An Honest Review

The Village – An Honest Review

An honest, biased review of M. Night Shymalan’s 2004 horror flick “The Village” starring Bryce Dallas Howard and Joaquin Phoenix.

( M. Night Shymalan ) Photo by Gage Skidmore

The 2004 horror film was written and directed by M. Night Shymalan. It’s the story of a woodland village, uneffected by the modern world and it’s technologies, which is also on the verge of attacks by robed monsters nobody ever actually sees.


The village consists of a small, guarded community living in fear of any possible attacks from “those who shall not be named” like the forest is surrounded by dozens of Voldemorts. The people eat their meals outside, on long cafeteria like benches that appear to be seperated by family or otherwise.
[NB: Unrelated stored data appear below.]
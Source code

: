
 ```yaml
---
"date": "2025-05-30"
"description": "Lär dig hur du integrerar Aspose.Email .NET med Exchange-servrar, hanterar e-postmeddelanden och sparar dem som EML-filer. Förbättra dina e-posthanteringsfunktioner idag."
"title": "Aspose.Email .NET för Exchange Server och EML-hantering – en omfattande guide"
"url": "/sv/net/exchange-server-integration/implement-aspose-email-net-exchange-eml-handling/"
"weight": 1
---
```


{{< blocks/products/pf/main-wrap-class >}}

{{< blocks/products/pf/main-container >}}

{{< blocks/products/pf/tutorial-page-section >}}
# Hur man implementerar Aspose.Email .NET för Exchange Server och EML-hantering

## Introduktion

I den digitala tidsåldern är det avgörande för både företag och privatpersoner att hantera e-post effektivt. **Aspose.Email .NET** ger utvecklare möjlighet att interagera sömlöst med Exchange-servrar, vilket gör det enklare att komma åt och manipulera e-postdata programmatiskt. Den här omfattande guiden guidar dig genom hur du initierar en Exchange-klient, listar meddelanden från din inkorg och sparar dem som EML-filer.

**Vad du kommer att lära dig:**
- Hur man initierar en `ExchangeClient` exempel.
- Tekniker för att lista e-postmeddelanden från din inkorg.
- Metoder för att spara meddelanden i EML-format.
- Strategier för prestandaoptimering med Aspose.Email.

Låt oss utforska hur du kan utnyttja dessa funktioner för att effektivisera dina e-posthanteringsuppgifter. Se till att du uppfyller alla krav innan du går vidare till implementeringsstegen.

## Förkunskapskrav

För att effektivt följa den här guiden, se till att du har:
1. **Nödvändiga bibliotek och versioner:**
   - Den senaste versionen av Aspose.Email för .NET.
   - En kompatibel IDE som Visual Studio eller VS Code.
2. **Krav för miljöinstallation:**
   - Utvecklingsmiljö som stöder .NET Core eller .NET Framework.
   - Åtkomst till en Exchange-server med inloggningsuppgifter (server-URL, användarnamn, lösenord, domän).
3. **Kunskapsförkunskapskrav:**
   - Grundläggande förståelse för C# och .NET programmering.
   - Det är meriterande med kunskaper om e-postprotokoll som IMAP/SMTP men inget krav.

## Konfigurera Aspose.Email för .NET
( Bryce Dallas Howard ) Photo by Tony Shek

The most famous villagers here are: Our main protagonist; Ivy ( Bryce Dallas Howard ) who has strong affections for Lucius ( Joaquin Phoenix ), there’s the troublemaking Noah ( Adrien Brody ), elder Alice Hunt ( Sigourney Weaver ), Priest August ( Brendan Gleeson ) and a young Jesse Eisenberg who mostly stands in the background. I know he was an unknown then, but it really is distracting waiting for such a talented actor to actually do something, just for him to barely do anything after his little stunt at the beginning.

( Jesse Eisenberg ) Photo by Steve Rogers

The plot’s basically this – Some villagers are sick, Phoenix and Brody want to help by going to the next town to get medicine ( despite most lilely having no money they would accept ), the town council rejects thinking the monsters will attack, eventually the monsters do attack and Bryce Dallas Howard makes a break to leave the village.

( Joaquin Phoenix ) Photo by Tony Shek

After this and also before the movie developes into a shitty, gloomy-goth horror who attempts it’s worst at being an almost mildly entertaining thing with not a wave, a pinch or otherwise – no A SCENT of mystery. In a La Croix kind of way. Also the ending sucked.

( Sigourney Weaver ) Photo by Gage Skidmore


Overall, The Village was a dissapointing entry in Shymalan’s quality diversed career. Great cast, wasted terribly. The film took itself too seriously and would have done greatly with a little more substance as well as actual characters who don’t feel forced. Basically, it was a Robert Eggers film, just worse. So much worse.

If I get the opportunity to now watch Signs of Glass, you folks can expect a sequel to my Shymalan blog one day.